The Download: Airbnb submitted its filing for a $1 billion initial public offering on Monday. The San Francisco–based home-sharing company will list on the Nasdaq under the ticker ABNB; the listing will be led by Morgan Stanley and Goldman Sachs.
The Outlook: Once valued at $31 billion in 2017, Airbnb’s valuation fell to $18 billion when it secured an emergency equity and debt round at the beginning of the pandemic. While it reported a $700 million net loss on $2.5 billion for the first nine months of 2020, compared to a $322 million net loss on $3.7 billion in revenue for the same period the year before, drastic cost-cutting measures and a rebound in bookings led to a $219 million profit in the third quarter.
In Their Own Words: On the resiliency of its business model: “People wanted to get out of their homes and yearned to travel, but they did not want to go far or to be in crowded hotel lobbies. Domestic travel quickly rebounded on Airbnb around the world as millions of guests took trips closer to home. Stays of longer than a few days started increasing as work-from-home became work-from-any-home on Airbnb.
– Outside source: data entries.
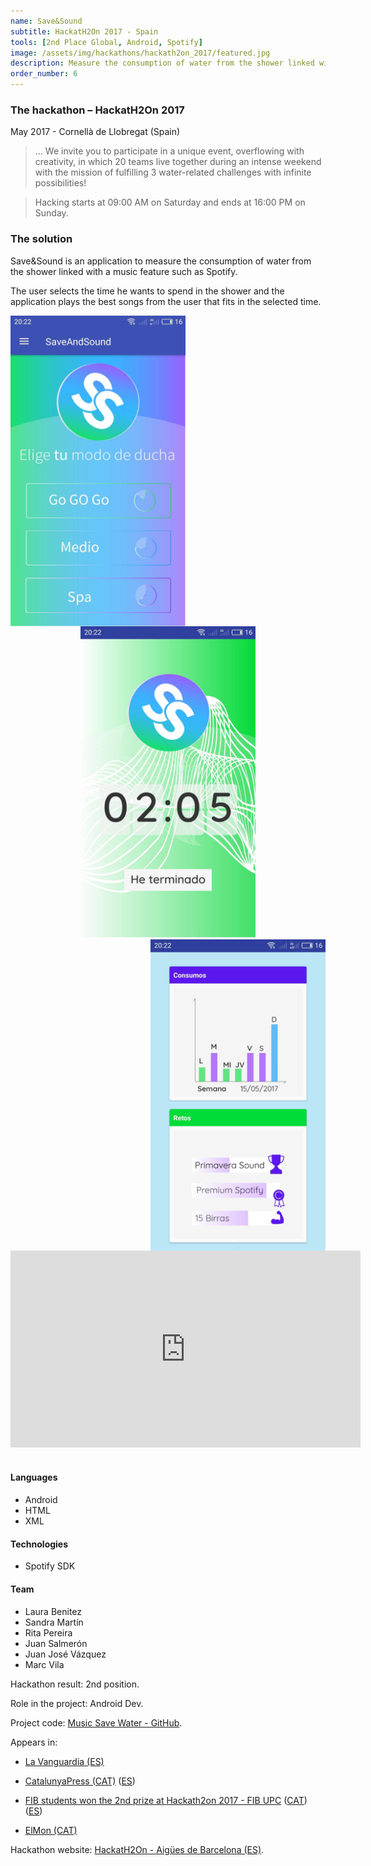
 ```yaml
---
name: Save&Sound
subtitle: HackatH2On 2017 - Spain
tools: [2nd Place Global, Android, Spotify]
image: /assets/img/hackathons/hackath2on_2017/featured.jpg
description: Measure the consumption of water from the shower linked with a music feature such as Spotify.
order_number: 6
---
```


### The hackathon – HackatH2On 2017

May 2017 - Cornellà de Llobregat (Spain)

> ... We invite you to participate in a unique event, overflowing with creativity, in which 20 teams
> live together during an intense weekend with the mission of fulfilling 3 water-related challenges
> with infinite possibilities!

> Hacking starts at 09:00 AM on Saturday and ends at 16:00 PM on Sunday.

### The solution

Save&Sound is an application to measure the consumption of water from the shower linked with a music
feature such as Spotify.

The user selects the time he wants to spend in the shower and the application plays the best songs
from the user that fits in the selected time.

<div style="text-align: center;">
<img style="margin: 0 !important; float: left" src="/assets/img/hackathons/hackath2on_2017/screen1.jpg" width="280"/>
<img style="margin: 0 !important; display: inline" src="/assets/img/hackathons/hackath2on_2017/screen2.jpg" width="280"/>
<img style="margin: 0 !important; float: right" src="/assets/img/hackathons/hackath2on_2017/screen3.jpg" width="280"/>
</div>
<br>
<br>

<div style="text-align: center;">
<iframe width="560" height="315" src="https://www.youtube.com/embed/Kb5De7Av9mA" frameborder="0" allow="accelerometer; autoplay; clipboard-write; encrypted-media; gyroscope; picture-in-picture" allowfullscreen></iframe>
</div>
<br>

#### Languages

- Android
- HTML
- XML

#### Technologies

- Spotify SDK

#### Team

- Laura Benitez
- Sandra Martín
- Rita Pereira
- Juan Salmerón
- Juan José Vázquez
- Marc Vila

Hackathon result: 2nd position.

Role in the project: Android Dev.

Project code: [Music Save Water - GitHub](https://github.com/LaQuay/MusicSaveWater).

Appears in:

- [La Vanguardia (ES)](https://www.lavanguardia.com/vida/20170517/422659377509/hackath20n-aigues-de-barcelona.html)

- [CatalunyaPress (CAT)](http://www.catalunyapress.cat/texto-diario/mostrar/736949/aigues-barcelona-premia-joc-fomenta-lus-factura-electrnica) ([ES](http://www.catalunyapress.es/texto-diario/mostrar/736952/aguas-barcelona-premia-juego-fomenta-factura-electronica))

- [FIB students won the 2nd prize at Hackath2on 2017 - FIB UPC](https://www.fib.upc.edu/en/fib/school/awards/fib-students-won-2nd-prize-hackath2on-2017) ([CAT](https://www.fib.upc.edu/ca/la-fib/la-facultat/premis-i-reconeixements/estudiants-de-la-fib-guanyen-el-2n-premi-del-hackath2on-2017)) ([ES](https://inlab.fib.upc.edu/es/blog/inlab-fib-la-hackaton-mobility-bcn))

- [ElMon (CAT)](https://elmon.cat/monplaneta/actualitat/un-joc-amb-la-factura-de-laigua-guanya-la-hackath20n-2017)

Hackathon website: [HackatH2On - Aigües de Barcelona (ES)](http://www.hackath2on.es/).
We believe that the lines between travel and living are blurring, and the global pandemic has accelerated the ability to live anywhere,” the company stated in its prospectus.
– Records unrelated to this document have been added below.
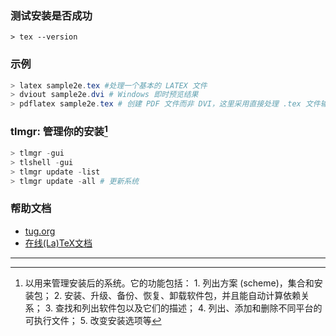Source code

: ### 测试安装是否成功

`> tex --version`

### 示例

```powershell
> latex sample2e.tex #处理一个基本的 LATEX 文件
> dviout sample2e.dvi # Windows 即时预览结果
> pdflatex sample2e.tex # 创建 PDF 文件而非 DVI，这里采用直接处理 .tex 文件输出 PDF 的方式
```

### tlmgr: 管理你的安装[^1]

```powershell
> tlmgr -gui
> tlshell -gui
> tlmgr update -list
> tlmgr update -all # 更新系统
```

### 帮助文档

- [tug.org](http://tug.org/begin.html)
- [在线(La)TeX文档](http://tug.org/interest.html#doc)



---

[^1]: 以用来管理安装后的系统。它的功能包括： 1. 列出方案 (scheme)，集合和安装包； 2. 安装、升级、备份、恢复、卸载软件包，并且能自动计算依赖关系； 3.  查找和列出软件包以及它们的描述； 4. 列出、添加和删除不同平台的可执行文件； 5. 改变安装选项等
Surface Says: Airbnb is in a unique position to capitalize on the paradigm shift in travel. But you can bet hotels are taking note of the work-from-home trends, too, and the industry will be racing to innovate as we emerge from the pandemic. The recent news that Airbnb hired Jony Ive and his firm LoveForm to revamp its app, website, and rating system piqued our attention, though we’ll have to wait and see whether it proves to be a fruitful partnership. The travel industry will be watching the company’s IPO closely for clues about its enduring strength.